My Royal Sin. Riley PineЧитать онлайн книгу.
CHAPTER SEVENTEEN
Benedict
MY KNEES ARE stiff against the cold flagstones. No surprise, seeing as I’ve been at prayer since before dawn. But my concentration breaks every time my gaze falls on the painting of the blonde angel, the one hanging above my head in the gilded frame. Instead of elevating my soul, she’s become my secret torment, her innocent image taking center stage in my wicked fantasies.
Imagine if she were flesh and blood instead of oil and canvas. Better still...imagine those pouty red lips sheathing my shaft, her hot tongue taking me to heaven while I pump her greedy mouth.
During these brief daydreams, I’m not Brother Benedict, a holier-than-thou man in a white collar and black cassock. I’m just plain Benedict—a free man able to give himself to all perverted desires, damn the consequences.
I suppress a shudder.
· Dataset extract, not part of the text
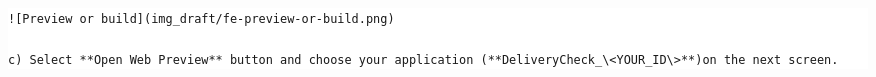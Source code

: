     ![Preview or build](img_draft/fe-preview-or-build.png)
    
    c) Select **Open Web Preview** button and choose your application (**DeliveryCheck_\<YOUR_ID\>**)on the next screen.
Freedom is the one possession I’ve never had in my privileged upbringing as the second son to the King of Edenvale.
It isn’t only dangerous for me to lust, it’s pointless.
Rising, I crush my fist into my prie-dieu. With a heavy grunt, I lean my weight into my split knuckles, leaving a small tattoo of blood on the polished mahogany, penance for my debauchery.
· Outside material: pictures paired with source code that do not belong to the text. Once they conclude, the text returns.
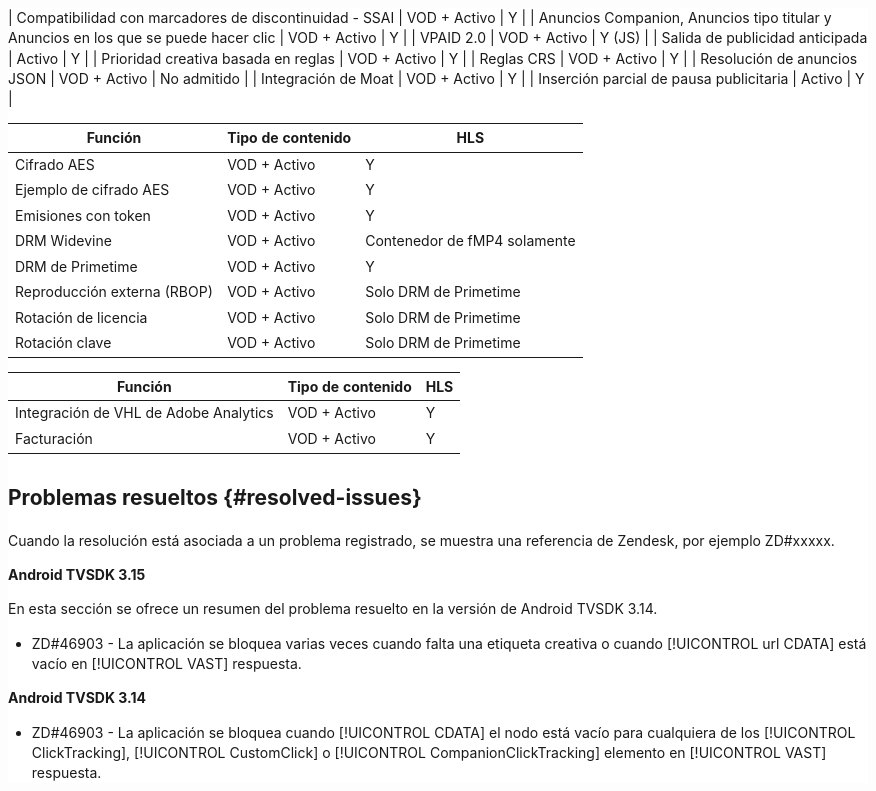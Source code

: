 | Compatibilidad con marcadores de discontinuidad - SSAI | VOD + Activo | Y |
| Anuncios Companion, Anuncios tipo titular y Anuncios en los que se puede hacer clic | VOD + Activo | Y |
| VPAID 2.0 | VOD + Activo | Y (JS) |
| Salida de publicidad anticipada | Activo | Y |
| Prioridad creativa basada en reglas | VOD + Activo | Y |
| Reglas CRS | VOD + Activo | Y |
| Resolución de anuncios JSON | VOD + Activo | No admitido |
| Integración de Moat | VOD + Activo | Y |
| Inserción parcial de pausa publicitaria | Activo | Y |

| Función | Tipo de contenido | HLS |
|---|---|---|
| Cifrado AES | VOD + Activo | Y |
| Ejemplo de cifrado AES | VOD + Activo | Y |
| Emisiones con token | VOD + Activo | Y |
| DRM Widevine | VOD + Activo | Contenedor de fMP4 solamente |
| DRM de Primetime | VOD + Activo | Y |
| Reproducción externa (RBOP) | VOD + Activo | Solo DRM de Primetime |
| Rotación de licencia | VOD + Activo | Solo DRM de Primetime |
| Rotación clave | VOD + Activo | Solo DRM de Primetime |

| Función | Tipo de contenido | HLS |
|---|---|---|
| Integración de VHL de Adobe Analytics | VOD + Activo | Y |
| Facturación | VOD + Activo | Y |

## Problemas resueltos {#resolved-issues}

Cuando la resolución está asociada a un problema registrado, se muestra una referencia de Zendesk, por ejemplo ZD#xxxxx.

**Android TVSDK 3.15**

En esta sección se ofrece un resumen del problema resuelto en la versión de Android TVSDK 3.14.

* ZD#46903 - La aplicación se bloquea varias veces cuando falta una etiqueta creativa o cuando [!UICONTROL url CDATA] está vacío en [!UICONTROL VAST] respuesta.

**Android TVSDK 3.14**

* ZD#46903 - La aplicación se bloquea cuando [!UICONTROL CDATA] el nodo está vacío para cualquiera de los [!UICONTROL ClickTracking], [!UICONTROL CustomClick] o [!UICONTROL CompanionClickTracking] elemento en [!UICONTROL VAST] respuesta.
At that very moment, the rising sun hits my prayer room’s stained glass window, and the pane glitters like so many jewels. I freeze, hypnotized as the multicolored shards cast reflections on my throbbing hand.
Hundreds of years ago, a long-forgotten artist had carefully selected each of these colors based on their symbolic meanings:
Red for courage and martyrdom.
Blue for heaven and the promise of eternal life.
Green for hope and victory over sin.
Gold for divinity.
White for purity.
I bow my head and retreat into the shadows, my stomach clenching like a fist, tight with guilt. I’m a seminarian and in one month’s time I’m going to take my final vows for Holy Orders.
This is my duty. My life has been scripted for this moment since birth. I can’t afford for my resolve to weaken.
I stride from my private prayer room to pace my austere apartment on the top level of a medieval watchtower that rises from beside the royal chapel at the edge of the palace grounds. From this vantage, I can see all the way to the river and to the north, the extensive manicured gardens of the castle, where my father, the King of Edenvale, resides along with my older brother, Prince Nikolai, and his new bride, Princess Kate.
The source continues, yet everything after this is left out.